L’entreprise a bouclé un financement record d’environ 890 millions d’euros (7 milliards de yuans, soit 1 milliard de dollars) pour pousser la construction d’un réseau LEO pensé pour concurrencer Starlink. Le sujet dépasse la seule bataille spatiale. Derrière, il y a la promesse de l’internet satellitaire et de la connectivité directe vers les appareils.
En face, Starlink garde une avance très nette. SpaceX indique exploiter plus de 10.000 satellites et servir plus de 12 millions d’abonnés. Pas de quoi confondre vitesse et précipitation chez SpaceSail, mais le signal envoyé au marché est clair quand même.
Une série B record pour le satellite internet chinois
Cette opération a été finalisée lundi par Shanghai Spacecom Satellite Technology, le nom officiel de SpaceSail, opérateur de la constellation Qianfan. L’information figure dans un avis publié sur le site de la Shanghai United Assets and Equity Exchange.
Au total, 18 investisseurs ont participé. Parmi eux, Shanghai Alliance Investment, soutenu par l’Etat, et le fonds orienté hard tech CAS Star. Avec cette injection de capital, qui représente 13,94 % du capital, la société atteint une valorisation d’environ 6,4 milliards d’euros (50 milliards de yuans).

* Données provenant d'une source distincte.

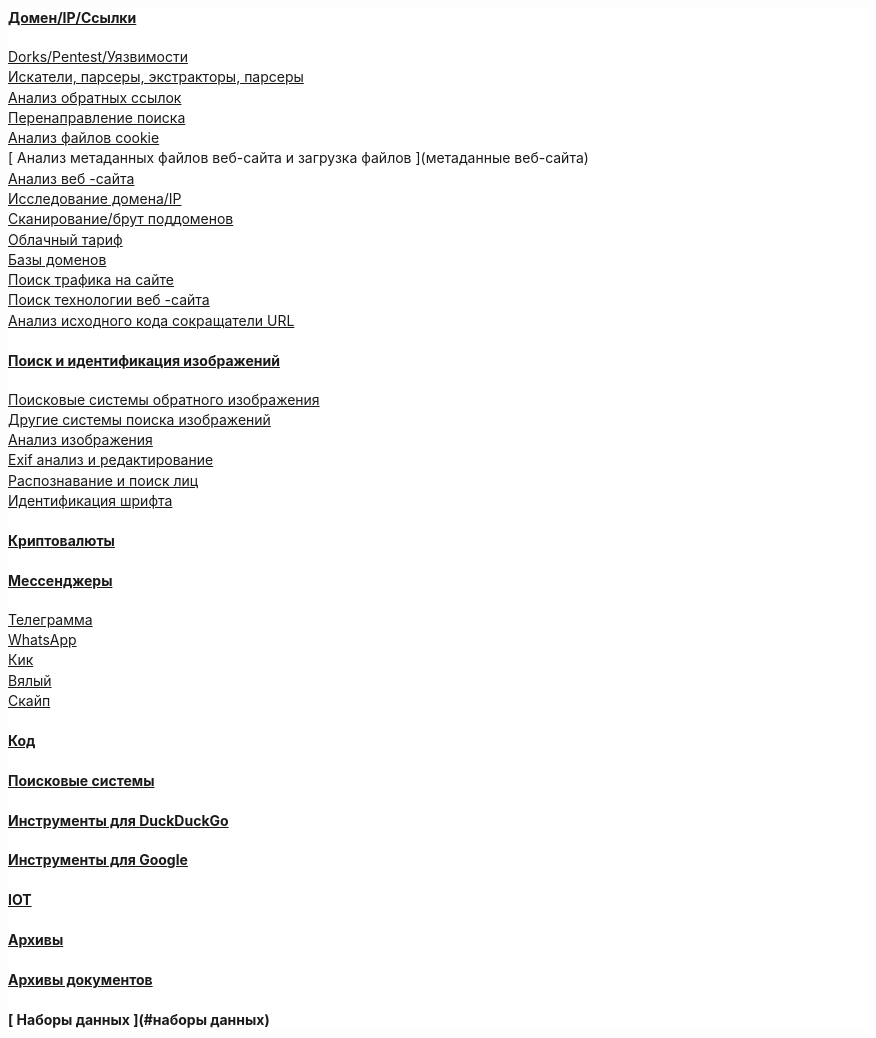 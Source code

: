 ####  [ Домен/IP/Ссылки ](#domainiplinks)

[ Dorks/Pentest/Уязвимости ](#dorks)  
[ Искатели, парсеры, экстракторы, парсеры ](#scrapers)  
[ Анализ обратных ссылок ](#backlinks)  
[ Перенаправление поиска ](#redirect)  
[ Анализ файлов cookie ](#cookies)  
[ Анализ метаданных файлов веб-сайта и загрузка файлов ](метаданные веб-сайта)  
[ Анализ веб -сайта ](#websiteanalyze)  
[ Исследование домена/IP ](#domainipinvestigation)  
[ Сканирование/брут поддоменов ](#subdomains)  
[ Облачный тариф ](#cloudfare)  
[ Базы доменов ](#databasesofdomains)  
[ Поиск трафика на сайте ](#websitetetrafficlookup)  
[ Поиск технологии веб -сайта ](#websitetechnologylookup)  
[ Анализ исходного кода ](#sourcecodeanalyzes) [ сокращатели URL ](#urlinshorteners)  

####  [ Поиск и идентификация изображений ](#imagessearchanddefication)

[ Поисковые системы обратного изображения ](#reverseimagesearchengines)  
[ Другие системы поиска изображений ](#otherimagesearchengines)  
[ Анализ изображения ](#imageforensic)  
[ Exif анализ и редактирование ](#exifanalyze)  
[ Распознавание и поиск лиц ](#facerecognitionandseach)  
[ Идентификация шрифта ](#fontindefication)

####  [ Криптовалюты ](#криптовалюты)

####  [ Мессенджеры ](#мессенджеры)

[ Телеграмма ](#телеграмма)  
[ WhatsApp ](#ватсап)  
[ Кик ](#кик)  
[ Вялый ](#вялый)  
[ Скайп ](#скайп)  

####  [ Код ](#код)

####  [ Поисковые системы ](#searchengines)

####  [ Инструменты для DuckDuckGo ](#duckduckgotools)

####  [ Инструменты для Google ](#googletools)

####  [ IOT ](#iot)

####  [ Архивы ](#архивы)

####  [ Архивы документов ](#archivesofdocuments)

####  [ Наборы данных ](#наборы данных)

Bref, on est sur un changement d’échelle. Pour le spatial privé chinois, voir une série B de cette taille dans le satellite internet n’a rien d’anodin.
Qianfan accélère déjà en orbite basse
Fondée en 2018 à Shanghai, SpaceSail n’arrive pas les mains vides. La société a lancé 54 satellites en 2024. En 2025, son total est monté à 108. Et après son dernier déploiement, au début du mois de juillet, elle exploite désormais 238 satellites Qianfan, d’après la commission de supervision des actifs publics de Shanghai, la Sasac locale.
Ce rythme compte autant que le chèque. La Chine pousse la construction de vastes constellations en orbite basse pour fournir du haut débit et de la connexion directe vers les terminaux. Pour l’écosystème mobile, c’est le point clé. Si ces réseaux prennent vraiment corps, ils peuvent peser sur la couverture, sur les usages hors zone dense et sur la concurrence mondiale face à Starlink.
Le plus intéressant, ici, c’est peut-être ça. SpaceSail reste loin derrière aujourd’hui, mais il ne s’agit plus d’une ambition floue.